WORK REQUEST: Please repeat, from the entries that follow, the lines from the one containing "caFile is the" through the one containing "WaitTime limits how" exactly, adding nothing.

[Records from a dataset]
_ _ _ _ _ _ _

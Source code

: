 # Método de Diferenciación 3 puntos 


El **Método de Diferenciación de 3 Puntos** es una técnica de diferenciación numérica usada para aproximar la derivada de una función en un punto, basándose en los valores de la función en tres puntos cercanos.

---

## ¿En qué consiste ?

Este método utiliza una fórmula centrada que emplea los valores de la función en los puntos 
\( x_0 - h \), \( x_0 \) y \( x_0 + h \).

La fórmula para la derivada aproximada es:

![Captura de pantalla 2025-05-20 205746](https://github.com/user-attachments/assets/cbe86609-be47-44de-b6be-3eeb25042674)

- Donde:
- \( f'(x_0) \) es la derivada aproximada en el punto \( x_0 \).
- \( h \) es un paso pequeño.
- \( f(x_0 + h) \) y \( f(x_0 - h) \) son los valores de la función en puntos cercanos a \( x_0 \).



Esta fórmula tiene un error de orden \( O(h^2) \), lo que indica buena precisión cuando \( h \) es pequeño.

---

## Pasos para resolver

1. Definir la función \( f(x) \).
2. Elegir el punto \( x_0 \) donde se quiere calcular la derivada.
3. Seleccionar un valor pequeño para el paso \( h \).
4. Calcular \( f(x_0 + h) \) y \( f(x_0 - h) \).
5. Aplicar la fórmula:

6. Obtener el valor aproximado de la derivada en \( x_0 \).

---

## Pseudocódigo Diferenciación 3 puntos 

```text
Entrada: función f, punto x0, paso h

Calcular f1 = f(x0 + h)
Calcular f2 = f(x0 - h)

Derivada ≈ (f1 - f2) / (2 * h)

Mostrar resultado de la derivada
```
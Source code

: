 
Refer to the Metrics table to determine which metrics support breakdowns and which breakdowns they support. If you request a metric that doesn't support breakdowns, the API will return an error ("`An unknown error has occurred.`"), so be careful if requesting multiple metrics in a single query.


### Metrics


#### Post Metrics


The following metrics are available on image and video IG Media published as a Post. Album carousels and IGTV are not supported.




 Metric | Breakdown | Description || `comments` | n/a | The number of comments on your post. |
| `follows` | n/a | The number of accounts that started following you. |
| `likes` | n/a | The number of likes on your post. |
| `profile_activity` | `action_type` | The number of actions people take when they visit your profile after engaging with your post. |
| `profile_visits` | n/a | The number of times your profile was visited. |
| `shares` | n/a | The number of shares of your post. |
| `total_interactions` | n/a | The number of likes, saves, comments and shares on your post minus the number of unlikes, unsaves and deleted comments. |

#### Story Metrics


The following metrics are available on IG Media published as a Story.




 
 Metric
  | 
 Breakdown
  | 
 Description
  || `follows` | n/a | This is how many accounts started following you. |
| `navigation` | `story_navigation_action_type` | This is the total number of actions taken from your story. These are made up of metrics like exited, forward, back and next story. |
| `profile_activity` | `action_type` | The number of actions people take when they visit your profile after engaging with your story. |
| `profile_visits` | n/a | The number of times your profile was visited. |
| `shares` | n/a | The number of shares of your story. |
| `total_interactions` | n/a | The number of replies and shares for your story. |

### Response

_ _ _ _ _ _ _

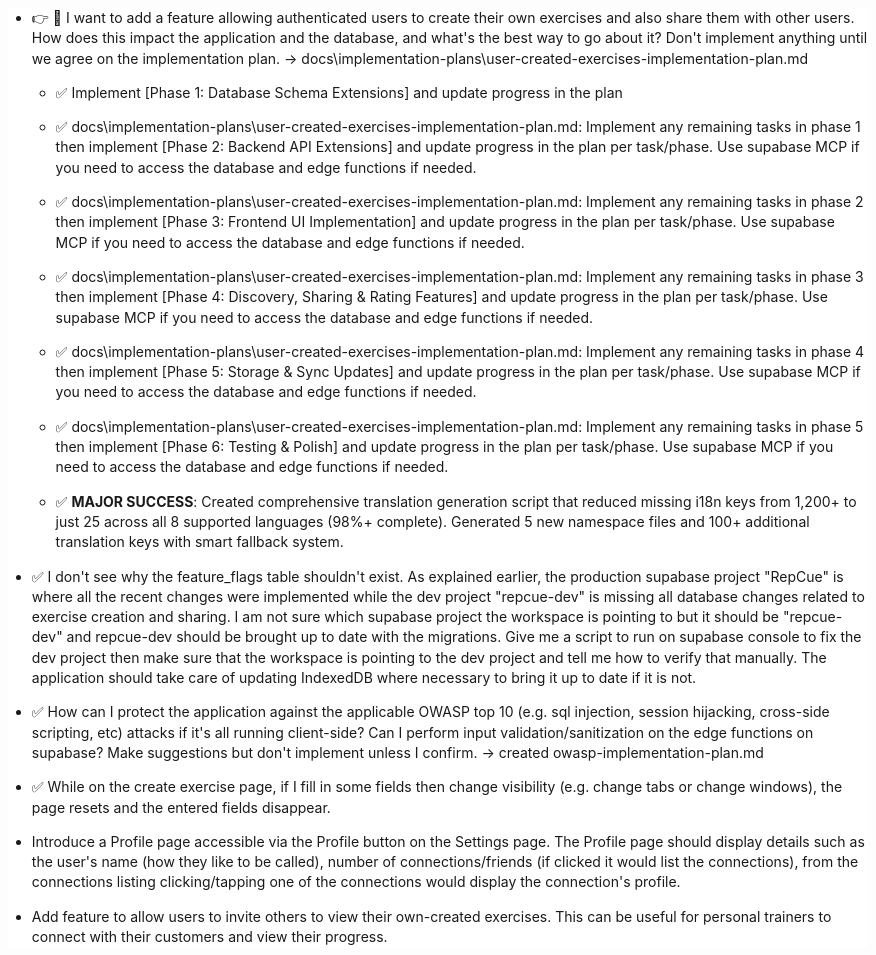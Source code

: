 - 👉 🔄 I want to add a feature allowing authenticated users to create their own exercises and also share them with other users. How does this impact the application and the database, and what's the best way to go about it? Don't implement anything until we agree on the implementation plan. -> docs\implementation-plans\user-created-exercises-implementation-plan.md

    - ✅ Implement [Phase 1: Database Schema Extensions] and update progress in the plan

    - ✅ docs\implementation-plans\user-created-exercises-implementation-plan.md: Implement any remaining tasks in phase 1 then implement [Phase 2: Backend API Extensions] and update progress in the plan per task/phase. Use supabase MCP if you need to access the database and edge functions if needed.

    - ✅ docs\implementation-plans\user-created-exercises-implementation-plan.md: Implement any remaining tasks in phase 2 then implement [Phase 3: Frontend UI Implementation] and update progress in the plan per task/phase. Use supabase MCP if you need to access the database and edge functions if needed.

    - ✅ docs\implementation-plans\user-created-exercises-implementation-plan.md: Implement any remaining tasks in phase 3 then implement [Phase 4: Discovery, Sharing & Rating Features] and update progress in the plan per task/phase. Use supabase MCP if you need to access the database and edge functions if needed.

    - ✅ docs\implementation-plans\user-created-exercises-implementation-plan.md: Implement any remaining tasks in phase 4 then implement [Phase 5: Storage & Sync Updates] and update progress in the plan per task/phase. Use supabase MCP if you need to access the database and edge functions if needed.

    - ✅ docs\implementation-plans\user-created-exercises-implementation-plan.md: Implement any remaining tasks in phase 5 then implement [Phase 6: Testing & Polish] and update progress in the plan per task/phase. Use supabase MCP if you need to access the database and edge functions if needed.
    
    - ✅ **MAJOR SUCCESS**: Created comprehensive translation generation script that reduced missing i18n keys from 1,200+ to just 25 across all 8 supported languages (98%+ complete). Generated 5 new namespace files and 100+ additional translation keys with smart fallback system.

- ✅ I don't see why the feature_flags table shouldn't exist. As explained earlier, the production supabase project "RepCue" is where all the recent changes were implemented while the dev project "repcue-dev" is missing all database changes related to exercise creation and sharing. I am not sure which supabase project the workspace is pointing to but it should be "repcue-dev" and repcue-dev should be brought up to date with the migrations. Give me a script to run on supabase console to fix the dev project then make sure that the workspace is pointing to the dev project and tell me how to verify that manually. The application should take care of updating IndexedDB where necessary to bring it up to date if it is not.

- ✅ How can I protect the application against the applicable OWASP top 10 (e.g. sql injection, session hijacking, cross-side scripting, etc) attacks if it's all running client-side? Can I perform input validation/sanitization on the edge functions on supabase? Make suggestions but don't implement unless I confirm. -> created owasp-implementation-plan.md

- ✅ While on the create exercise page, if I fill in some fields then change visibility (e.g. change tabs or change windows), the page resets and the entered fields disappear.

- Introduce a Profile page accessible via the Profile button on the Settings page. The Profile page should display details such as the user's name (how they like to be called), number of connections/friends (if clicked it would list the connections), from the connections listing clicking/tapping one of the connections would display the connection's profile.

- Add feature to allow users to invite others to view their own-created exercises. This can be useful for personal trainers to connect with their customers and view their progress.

_ _ _ _ _ _ _

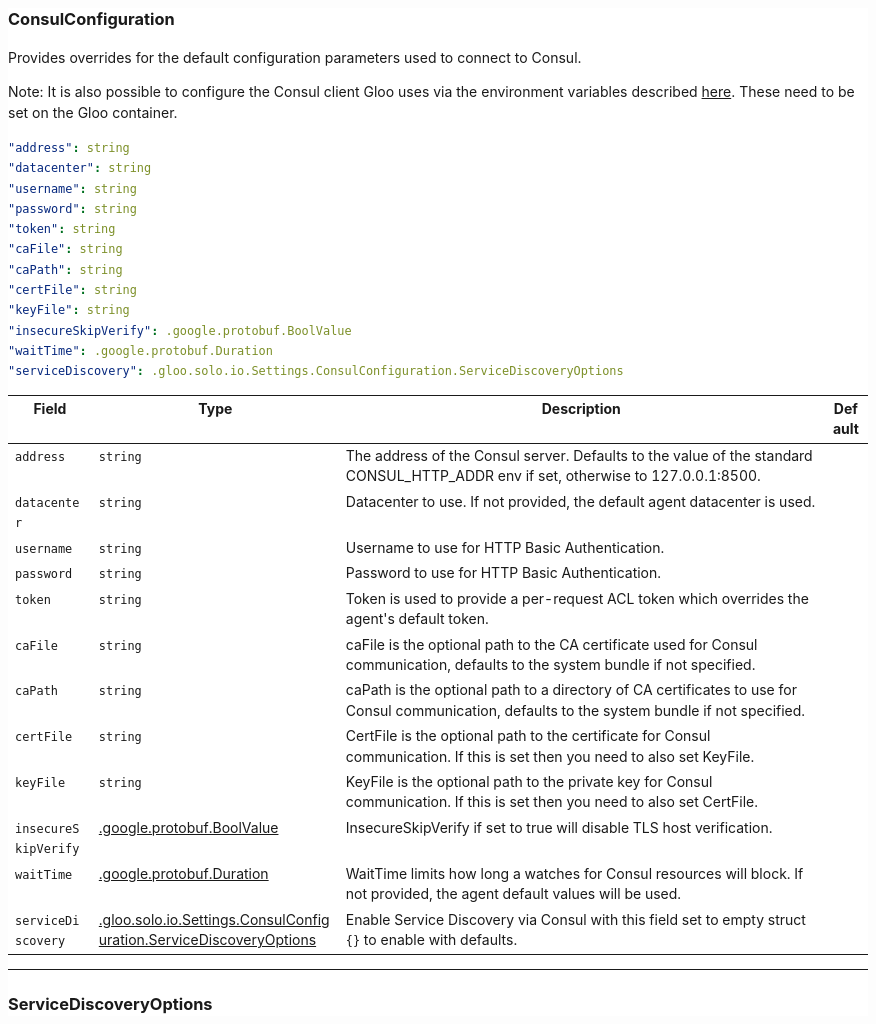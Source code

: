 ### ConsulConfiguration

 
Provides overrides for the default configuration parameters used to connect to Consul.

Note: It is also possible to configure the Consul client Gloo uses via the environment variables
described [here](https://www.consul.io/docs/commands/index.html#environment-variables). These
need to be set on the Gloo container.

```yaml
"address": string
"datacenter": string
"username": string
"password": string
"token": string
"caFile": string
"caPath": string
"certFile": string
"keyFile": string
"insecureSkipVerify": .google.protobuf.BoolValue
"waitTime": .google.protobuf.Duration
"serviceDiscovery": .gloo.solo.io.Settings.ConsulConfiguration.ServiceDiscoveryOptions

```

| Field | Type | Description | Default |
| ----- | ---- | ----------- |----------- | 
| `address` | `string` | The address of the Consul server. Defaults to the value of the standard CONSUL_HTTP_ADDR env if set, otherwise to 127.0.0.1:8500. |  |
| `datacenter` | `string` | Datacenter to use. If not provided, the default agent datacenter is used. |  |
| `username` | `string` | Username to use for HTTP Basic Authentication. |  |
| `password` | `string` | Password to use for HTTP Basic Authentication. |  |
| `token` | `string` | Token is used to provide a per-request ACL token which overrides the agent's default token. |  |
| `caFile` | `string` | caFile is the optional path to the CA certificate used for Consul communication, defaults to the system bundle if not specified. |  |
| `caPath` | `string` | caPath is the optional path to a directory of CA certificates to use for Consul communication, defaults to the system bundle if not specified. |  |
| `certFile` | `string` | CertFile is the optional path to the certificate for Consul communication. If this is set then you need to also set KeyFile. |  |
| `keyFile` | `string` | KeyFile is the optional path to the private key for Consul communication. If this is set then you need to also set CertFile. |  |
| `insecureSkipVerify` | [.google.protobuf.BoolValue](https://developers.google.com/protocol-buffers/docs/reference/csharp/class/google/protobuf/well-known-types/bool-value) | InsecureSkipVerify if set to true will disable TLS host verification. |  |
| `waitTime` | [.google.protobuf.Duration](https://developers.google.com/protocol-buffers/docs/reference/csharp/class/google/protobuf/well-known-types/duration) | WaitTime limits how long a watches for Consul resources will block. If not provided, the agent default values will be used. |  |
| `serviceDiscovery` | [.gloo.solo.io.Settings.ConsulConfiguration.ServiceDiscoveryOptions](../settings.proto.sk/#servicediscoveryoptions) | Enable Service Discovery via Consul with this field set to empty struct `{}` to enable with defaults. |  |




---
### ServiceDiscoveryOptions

_ _ _ _ _ _ _

FINISHED EXERCISE:
| `caFile` | `string` | caFile is the optional path to the CA certificate used for Consul communication, defaults to the system bundle if not specified. |  |
| `caPath` | `string` | caPath is the optional path to a directory of CA certificates to use for Consul communication, defaults to the system bundle if not specified. |  |
| `certFile` | `string` | CertFile is the optional path to the certificate for Consul communication. If this is set then you need to also set KeyFile. |  |
| `keyFile` | `string` | KeyFile is the optional path to the private key for Consul communication. If this is set then you need to also set CertFile. |  |
| `insecureSkipVerify` | [.google.protobuf.BoolValue](https://developers.google.com/protocol-buffers/docs/reference/csharp/class/google/protobuf/well-known-types/bool-value) | InsecureSkipVerify if set to true will disable TLS host verification. |  |
| `waitTime` | [.google.protobuf.Duration](https://developers.google.com/protocol-buffers/docs/reference/csharp/class/google/protobuf/well-known-types/duration) | WaitTime limits how long a watches for Consul resources will block. If not provided, the agent default values will be used. |  |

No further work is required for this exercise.